1966 yılında, Gence-Borçalı yöresinden göç etmiş bir ailenin çocuğu olarak Ardahan/Çıldır’da doğdu [merhume Anası (1947-10 Temmuz 2023) Erzurum/Aşkale; merhum Babası ise Ardahan/Çıldır yöresindendir]. 1984 yılında yapılan sınavda Gazi Üniversitesi İktisadi ve İdari Bilimler Fakültesi Maliye bölümünü kazandı. 1985 yılında Marmara Üniversitesi İktisadi ve İdari Bilimler Fakültesi Maliye bölümüne yatay geçiş yaptı ve 1988’de Marmara Üniversitesi İktisadi ve İdari Bilimler Fakültesi Maliye bölümünü birincilikle, Fakülteyi ise 11’inci olarak bitirdi.

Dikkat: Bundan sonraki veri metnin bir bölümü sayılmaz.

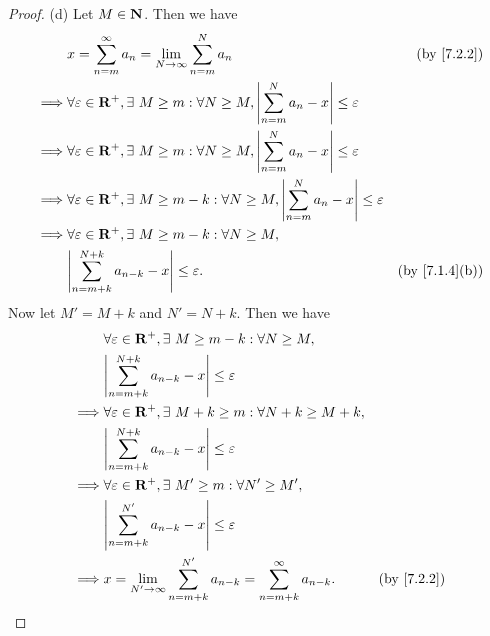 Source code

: \begin{proof}{(d)}
  Let \(M \in \mathbf{N}\).
  Then we have
  \begin{align*}
             & x = \sum_{n = m}^\infty a_n = \lim_{N \to \infty} \sum_{n = m}^N a_n                                                  & \text{(by \cref{7.2.2})}    \\
    \implies & \forall \varepsilon \in \R^+, \exists\ M \geq m : \forall N \geq M, \abs{\sum_{n = m}^N a_n - x} \leq \varepsilon                                   \\
    \implies & \forall \varepsilon \in \R^+, \exists\ M \geq m : \forall N \geq M, \abs{\sum_{n = m}^N a_n - x} \leq \varepsilon                                   \\
    \implies & \forall \varepsilon \in \R^+, \exists\ M \geq m - k : \forall N \geq M, \abs{\sum_{n = m}^N a_n - x} \leq \varepsilon                               \\
    \implies & \forall \varepsilon \in \R^+, \exists\ M \geq m - k : \forall N \geq M,                                                                             \\
             & \abs{\sum_{n = m + k}^{N + k} a_{n - k} - x} \leq \varepsilon.                                                        & \text{(by \cref{7.1.4}(b))}
  \end{align*}
  Now let \(M' = M + k\) and \(N' = N + k\).
  Then we have
  \begin{align*}
             & \forall \varepsilon \in \R^+, \exists\ M \geq m - k : \forall N \geq M,                                                  \\
             & \abs{\sum_{n = m + k}^{N + k} a_{n - k} - x} \leq \varepsilon                                                            \\
    \implies & \forall \varepsilon \in \R^+, \exists\ M + k \geq m : \forall N + k \geq M + k,                                          \\
             & \abs{\sum_{n = m + k}^{N + k} a_{n - k} - x} \leq \varepsilon                                                            \\
    \implies & \forall \varepsilon \in \R^+, \exists\ M' \geq m : \forall N' \geq M',                                                   \\
             & \abs{\sum_{n = m + k}^{N'} a_{n - k} - x} \leq \varepsilon                                                               \\
    \implies & x = \lim_{N' \to \infty} \sum_{n = m + k}^{N'} a_{n - k} = \sum_{n = m + k}^\infty a_{n - k}. & \text{(by \cref{7.2.2})}
  \end{align*}
\end{proof}

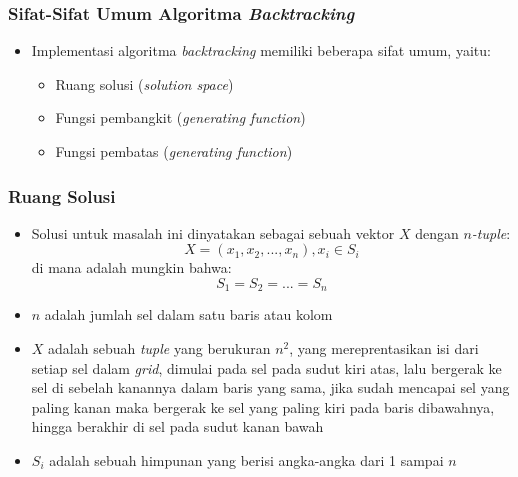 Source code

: \documentclass{beamer}
\begin{document}
\begin{frame}
\frametitle{Sifat-Sifat Umum Algoritma \protect\textit{Backtracking}}
\begin{itemize}
\item Implementasi algoritma \textit{backtracking} memiliki beberapa sifat umum, yaitu:
	\begin{itemize}
		\item Ruang solusi (\textit{solution space})
		\item Fungsi pembangkit (\textit{generating function})
		\item Fungsi pembatas (\textit{generating function})
	\end{itemize}
\end{itemize}
\end{frame}

\note{

}

\begin{frame}
\frametitle{Ruang Solusi}
\begin{itemize}
\item Solusi untuk masalah ini dinyatakan sebagai sebuah vektor \begin{math}X\end{math} dengan \textit{\begin{math}n\end{math}-tuple}:
\begin{displaymath}
X = (x_1, x_2, ..., x_n), x_i \in S_i
\end{displaymath}
di mana adalah mungkin bahwa:
\begin{displaymath}
S_1 = S_2 = ... = S_n
\end{displaymath}
\item \begin{math}n\end{math} adalah jumlah sel dalam satu baris atau kolom
\item \begin{math}X\end{math} adalah sebuah \textit{tuple} yang berukuran \begin{math}n^2\end{math}, yang mereprentasikan isi dari setiap sel dalam \textit{grid}, dimulai pada sel pada sudut kiri atas, lalu bergerak ke sel di sebelah kanannya dalam baris yang sama, jika sudah mencapai sel yang paling kanan maka bergerak ke sel yang paling kiri pada baris dibawahnya, hingga berakhir di sel pada sudut kanan bawah
\item \begin{math}S_i\end{math} adalah sebuah himpunan yang berisi angka-angka dari 1 sampai \begin{math}n\end{math}
\end{itemize}
\end{frame}
\end{document}
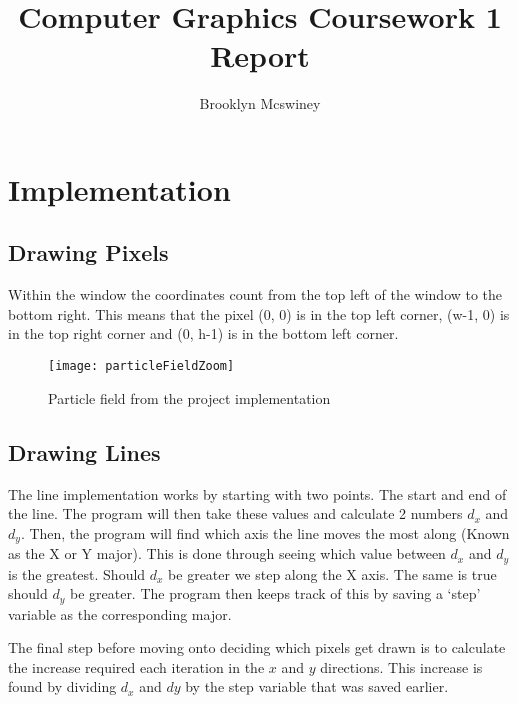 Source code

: \documentclass[
	letterpaper, %
	10pt, %
]{CSUniSchoolLabReport}
\title{Computer Graphics Coursework 1 Report} %
\author{Brooklyn Mcswiney} %
\date{ }
\begin{document}
\maketitle %

\pagebreak

\tableofcontents

\pagebreak

\section{Implementation}

\subsection{Drawing Pixels}

Within the window the coordinates count from the top left of the window
to the bottom right. This means that the pixel (0, 0) is in the top left
corner, (w-1, 0) is in the top right corner and (0, h-1) is in the 
bottom left corner.

\begin{figure}[h]
	\centering
	\texttt{[image: particleFieldZoom]}
	\caption{Particle field from the project implementation}
\end{figure}

\subsection{Drawing Lines}
\begin{flushleft}
	The line implementation works by starting with two points. The start and
	end of the line. The program will then take these values and calculate 2
	numbers \(d_x\) and \( d_y\). Then, the program will find which axis the
	line moves the most along (Known as the X or Y major). This is done through
	seeing which value between \(d_x\) and \( d_y\) is the greatest. Should \(d_x\)
	be greater we step along the X axis. The same is true should \(d_y\) be greater.
	The program then keeps track of this by saving a `step' variable as the corresponding 
	major.
\end{flushleft}

\begin{flushleft}
	The final step before moving onto deciding which pixels get drawn is to calculate
	the increase required each iteration in the \(x\) and \(y\) directions.
	This increase is found by dividing \(d_x\) and \(dy\) by the step variable that was
	saved earlier. 
\end{flushleft}
\end{document}
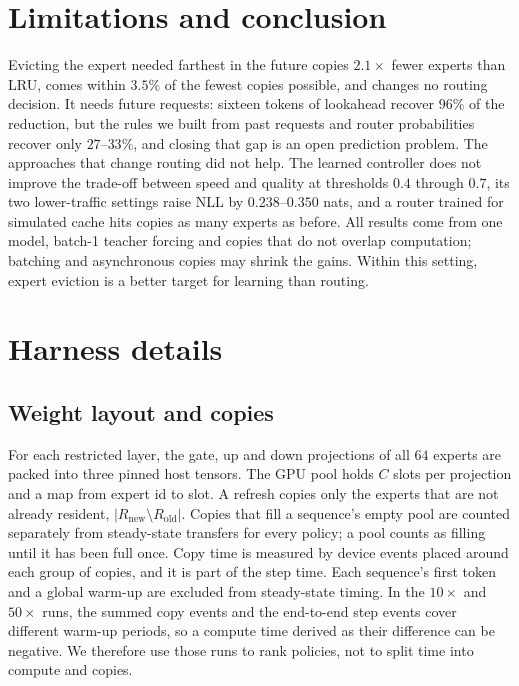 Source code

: \documentclass{article}
\begin{document}
\vspace{-4pt}
\section{Limitations and conclusion}
\label{sec:limitations}
\vspace{-2pt}

Evicting the expert needed farthest in the future copies $2.1\times$ fewer
experts than LRU, comes within $3.5\%$ of the fewest copies possible, and
changes no routing decision. It needs future requests: sixteen tokens of
lookahead recover $96\%$ of the reduction, but the rules we built from past
requests and router probabilities recover only $27$--$33\%$, and closing that
gap is an open prediction problem. The approaches that change routing did not
help. The learned controller does not improve the trade-off between speed and
quality at thresholds $0.4$ through $0.7$, its two lower-traffic settings raise
NLL by $0.238$--$0.350$ nats, and a router trained for simulated cache hits
copies as many experts as before. All results come from one model, batch-1
teacher forcing and copies that do not overlap computation; batching and
asynchronous copies may shrink the gains. Within this setting, expert eviction
is a better target for learning than routing.






\appendix

\section{Harness details}
\label{app:harness}

\subsection{Weight layout and copies}
For each restricted layer, the gate, up and
down projections of all $64$ experts are packed into three pinned host
tensors. The GPU pool holds $C$ slots per projection and a map from expert id
to slot. A refresh copies only the experts that are not already resident,
$|R_{\text{new}} \setminus R_{\text{old}}|$. Copies that fill a sequence's
empty pool are counted separately from steady-state transfers for every
policy; a pool counts as filling until it has been full once. Copy time is
measured by device events placed around each group of copies, and it is part
of the step time. Each sequence's first token and a global warm-up are
excluded from steady-state timing. In the $10\times$ and $50\times$ runs, the
summed copy events and the end-to-end step events cover different warm-up
periods, so a compute time derived as their difference can be negative. We
therefore use those runs to rank policies, not to split time into compute and
copies.
\end{document}
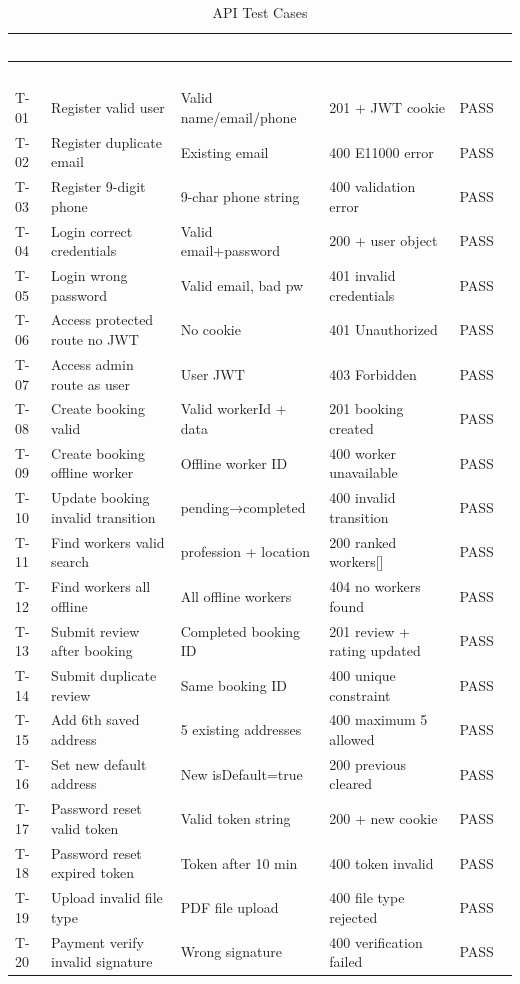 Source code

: \documentclass[12pt,a4paper]{report}
\newcommand{\thead}[1]{\cellcolor{tableheader}\textcolor{white}{\textbf{#1}}}
\begin{document}
\begin{longtable}{|p{0.6cm}|p{3cm}|p{4cm}|p{2.5cm}|p{2cm}|}
\caption{API Test Cases}\label{tab:testcases}\\
\hline
\thead{ID} & \thead{Test Case} & \thead{Input} & \thead{Expected} & \thead{Result} \\
\hline
\endfirsthead
\hline
\thead{ID} & \thead{Test Case} & \thead{Input} & \thead{Expected} & \thead{Result} \\
\hline
\endhead
T-01 & Register valid user & Valid name/email/phone & 201 + JWT cookie & PASS \\
\hline
T-02 & Register duplicate email & Existing email & 400 E11000 error & PASS \\
\hline
T-03 & Register 9-digit phone & 9-char phone string & 400 validation error & PASS \\
\hline
T-04 & Login correct credentials & Valid email+password & 200 + user object & PASS \\
\hline
T-05 & Login wrong password & Valid email, bad pw & 401 invalid credentials & PASS \\
\hline
T-06 & Access protected route no JWT & No cookie & 401 Unauthorized & PASS \\
\hline
T-07 & Access admin route as user & User JWT & 403 Forbidden & PASS \\
\hline
T-08 & Create booking valid & Valid workerId + data & 201 booking created & PASS \\
\hline
T-09 & Create booking offline worker & Offline worker ID & 400 worker unavailable & PASS \\
\hline
T-10 & Update booking invalid transition & pending→completed & 400 invalid transition & PASS \\
\hline
T-11 & Find workers valid search & profession + location & 200 ranked workers[] & PASS \\
\hline
T-12 & Find workers all offline & All offline workers & 404 no workers found & PASS \\
\hline
T-13 & Submit review after booking & Completed booking ID & 201 review + rating updated & PASS \\
\hline
T-14 & Submit duplicate review & Same booking ID & 400 unique constraint & PASS \\
\hline
T-15 & Add 6th saved address & 5 existing addresses & 400 maximum 5 allowed & PASS \\
\hline
T-16 & Set new default address & New isDefault=true & 200 previous cleared & PASS \\
\hline
T-17 & Password reset valid token & Valid token string & 200 + new cookie & PASS \\
\hline
T-18 & Password reset expired token & Token after 10 min & 400 token invalid & PASS \\
\hline
T-19 & Upload invalid file type & PDF file upload & 400 file type rejected & PASS \\
\hline
T-20 & Payment verify invalid signature & Wrong signature & 400 verification failed & PASS \\
\hline
\end{longtable}
\end{document}
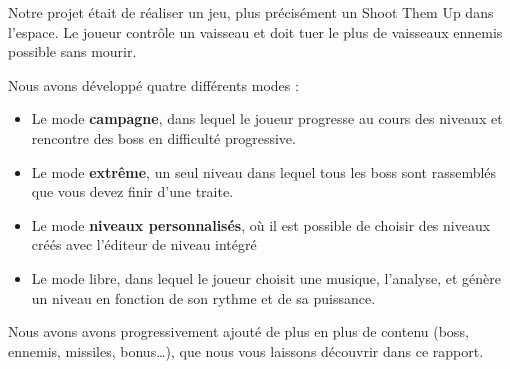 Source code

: \par Notre projet était de réaliser un jeu, plus précisément un Shoot Them Up dans l'espace.
Le joueur contrôle un vaisseau et doit tuer le plus de vaisseaux ennemis possible sans mourir.
\par Nous avons développé quatre différents modes :
\begin{itemize}
	\item Le mode \textbf{campagne}, dans lequel le joueur progresse au cours des niveaux et rencontre des boss en difficulté progressive.
	\item Le mode \textbf{extrême}, un seul niveau dans lequel tous les boss sont rassemblés que vous devez finir d'une traite.
	\item Le mode \textbf{niveaux personnalisés}, où il est possible de choisir des niveaux créés avec l'éditeur de niveau intégré
	\item Le mode libre, dans lequel le joueur choisit une musique, l'analyse, et génère un niveau en fonction de son rythme et de sa puissance.
\end{itemize}

\par Nous avons avons progressivement ajouté de plus en plus de contenu (boss, ennemis, missiles, bonus\ldots), que nous vous laissons découvrir dans ce rapport.
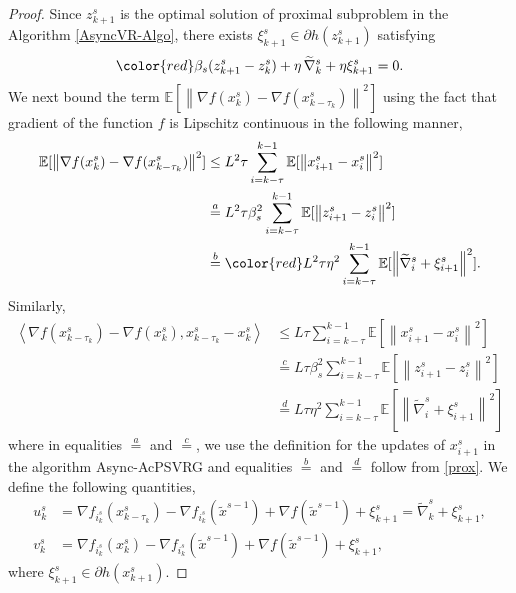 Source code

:\documentclass[10pt, conference, compsocconf]{IEEEtran}
\newcommand*{\E}{\mathbb{E}}
\newcommand*{\VRG}{\,\widetilde{\nabla}_k^s}
\newcommand{\norm}[1]{\left\lVert#1\right\rVert}
\newcommand{\Iprod}[2]{\left\langle #1,#2\right\rangle}
\theoremstyle{definition}
\theoremstyle{remark}
\begin{document}
\begin{proof}
Since $z_{k+1}^s$ is the optimal solution of proximal subproblem in the Algorithm \ref{AsyncVR-Algo}, there exists ${\xi}_{k+1}^s\in\partial h(z_{k+1}^s)$ satisfying
\begin{equation}\label{prox}
{\color{red}\beta_s}(z_{k+1}^s - z_{k}^s) + \eta\VRG + \eta{\xi}_{k+1}^s = 0.
\end{equation}
We next bound the term $\E[\norm{\nabla f(x_{k}^s)-\nabla f(x_{k-\tau_k}^s)}^2]$ using the fact that gradient of the function $f$ is Lipschitz continuous in the following manner,
\begin{equation}\label{Eq5-Lemma1}
\begin{split}
\E[\norm{\nabla f(x_{k}^s)-\nabla f(x_{k-\tau_k}^s)}^2]&\leq L^2\tau \sum_{i = k-\tau}^{k-1}\E[\norm{x_{i+1}^s-x_{i}^s}^2]\\
&\stackrel{a}{=} L^2\tau\beta_s^2\sum_{i = k-\tau}^{k-1}\E[\norm{z_{i+1}^s-z_{i}^s}^2] \\
&\stackrel{b}{=} {\color{red} L^2\tau\eta^2\sum_{i = k-\tau}^{k-1}\E[\norm{\widetilde{\nabla}_{i}^s+{\xi}_{i+1}^s}^2]}.
\end{split}
\end{equation}
Similarly,
\begin{equation}\label{Eq5p-Lemma1}
\begin{split}
\Iprod{\nabla f(x_{k-\tau_k}^s)-\nabla f(x_{k}^s)}{x_{k-\tau_k}^s-{x}^{s}_{k}}&\leq L\tau \sum_{i = k-\tau}^{k-1}\E[\norm{x_{i+1}^s-x_{i}^s}^2]\\
&\stackrel{c}{=} L\tau\beta_s^2\sum_{i = k-\tau}^{k-1}\E[\norm{z_{i+1}^s-z_{i}^s}^2] \\
&\stackrel{d}{=}  L\tau\eta^2\sum_{i = k-\tau}^{k-1}\E[\norm{\widetilde{\nabla}_{i}^s+{\xi}_{i+1}^s}^2]
\end{split}
\end{equation}
where in equalities $\stackrel{a}{=}$ and  $\stackrel{c}{=}$, we use the definition for the updates of $x_{i+1}^s$ in the algorithm Async-AcPSVRG and equalities $\stackrel{b}{=}$ and $\stackrel{d}{=}$ follow from \eqref{prox}.
We define the following quantities,
\begin{equation}
\begin{split}
u_k^s &= \nabla f_{i_k^s}(x_{k-\tau_k}^s) - \nabla f_{i_k^s}(\widetilde{x}^{s-1}) + \nabla f(\widetilde{x}^{s-1})+{\xi}_{k+1}^s = {\widetilde{\nabla}_{k}^s}+{\xi}_{k+1}^s,\\
v_k^s &= \nabla f_{i_k^s}(x_{k}^s) - \nabla f_{i_k^s}(\widetilde{x}^{s-1}) + \nabla f(\widetilde{x}^{s-1})+{\xi}_{k+1}^s,
\end{split}
\end{equation}
where ${\xi}_{k+1}^s\in\partial h(x_{k+1}^s)$.


\end{proof}
\end{document}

1997 yılında Amerika Birleşik Devletleri’nin Denver şehrinde yer alan ‘Spring International Language Center’da; 65’inci dönem müdavimi olarak 2008-2009 döneminde Milli Güvenlik Akademisi’nde (MGA) eğitim gördü ve MGA’dan dereceyle mezun oldu. MGA eğitimi esnasında ‘Sınır Aşan Sular Meselesi’, ‘Petrol Sorunu’ gibi önemli başlıklarda bilimsel çalışmalar yaptı.
Türkiye’de Yatırımların ve İstihdamın Durumu ve Mevcut Ortamın İyileştirilmesine İlişkin Öneriler (Maliye Hesap Uzmanları Vakfı Araştırma Yarışması İkincilik Ödülü);
Türk Sosyal Güvenlik Sisteminde Yaşanan Sorunlar ve Alınması Gereken Önlemler (Maliye Hesap Uzmanları Vakfı Araştırma Yarışması İkincilik Ödülü, Sevinç Akbulak ile birlikte);
Kayıp Yıllar: Türkiye’de 1980’li Yıllardan Bu Yana Kamu Borçlanma Politikaları ve Bankacılık Sektörüne Etkileri (Bankalar Yeminli Murakıpları Vakfı Eser Yarışması, Övgüye Değer Ödülü, Emre Kavaklı ve Ayça Tokmak ile birlikte);
Türkiye’de Sermaye Piyasası Araçları ve Halka Açık Anonim Şirketler (Sevinç Akbulak ile birlikte) ve Türkiye’de Reel ve Mali Sektör: Genel Durum, Sorunlar ve Öneriler (Sevinç Akbulak ile birlikte) başlıklı kitapları yayımlanmıştır.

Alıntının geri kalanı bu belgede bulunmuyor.